Each line from the material with the word "variable" in it must be copied.

*** Dataset excerpts ***

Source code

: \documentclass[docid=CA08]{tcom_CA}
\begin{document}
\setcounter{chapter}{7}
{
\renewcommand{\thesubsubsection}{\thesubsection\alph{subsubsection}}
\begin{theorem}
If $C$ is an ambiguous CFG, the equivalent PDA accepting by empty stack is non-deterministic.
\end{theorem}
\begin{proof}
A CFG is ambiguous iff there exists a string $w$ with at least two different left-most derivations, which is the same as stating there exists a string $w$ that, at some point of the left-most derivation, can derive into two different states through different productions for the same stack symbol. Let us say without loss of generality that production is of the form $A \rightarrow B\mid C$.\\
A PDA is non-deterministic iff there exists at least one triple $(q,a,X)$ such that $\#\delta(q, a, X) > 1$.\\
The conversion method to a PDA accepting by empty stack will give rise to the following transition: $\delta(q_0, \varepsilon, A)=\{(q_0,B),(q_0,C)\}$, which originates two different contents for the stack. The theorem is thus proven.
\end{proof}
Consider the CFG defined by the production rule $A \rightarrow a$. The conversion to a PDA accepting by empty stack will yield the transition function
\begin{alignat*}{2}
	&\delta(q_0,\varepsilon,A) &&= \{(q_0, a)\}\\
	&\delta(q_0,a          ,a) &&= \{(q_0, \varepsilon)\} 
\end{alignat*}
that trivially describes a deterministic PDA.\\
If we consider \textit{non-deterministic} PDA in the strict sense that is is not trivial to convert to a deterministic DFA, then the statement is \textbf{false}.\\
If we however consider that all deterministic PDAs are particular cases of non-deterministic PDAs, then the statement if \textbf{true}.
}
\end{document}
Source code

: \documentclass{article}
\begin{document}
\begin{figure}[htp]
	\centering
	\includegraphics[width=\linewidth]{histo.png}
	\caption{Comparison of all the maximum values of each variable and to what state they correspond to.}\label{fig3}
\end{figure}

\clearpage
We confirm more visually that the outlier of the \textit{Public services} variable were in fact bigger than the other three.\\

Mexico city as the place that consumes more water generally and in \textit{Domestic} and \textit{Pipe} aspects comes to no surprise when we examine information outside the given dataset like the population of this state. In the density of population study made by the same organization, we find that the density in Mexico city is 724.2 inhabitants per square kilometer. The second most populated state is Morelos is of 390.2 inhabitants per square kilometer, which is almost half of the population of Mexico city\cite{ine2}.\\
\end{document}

*** End of Dataset excerpts ***

**Response box:**
	\caption{Comparison of all the maximum values of each variable and to what state they correspond to.}\label{fig3}
We confirm more visually that the outlier of the \textit{Public services} variable were in fact bigger than the other three.\\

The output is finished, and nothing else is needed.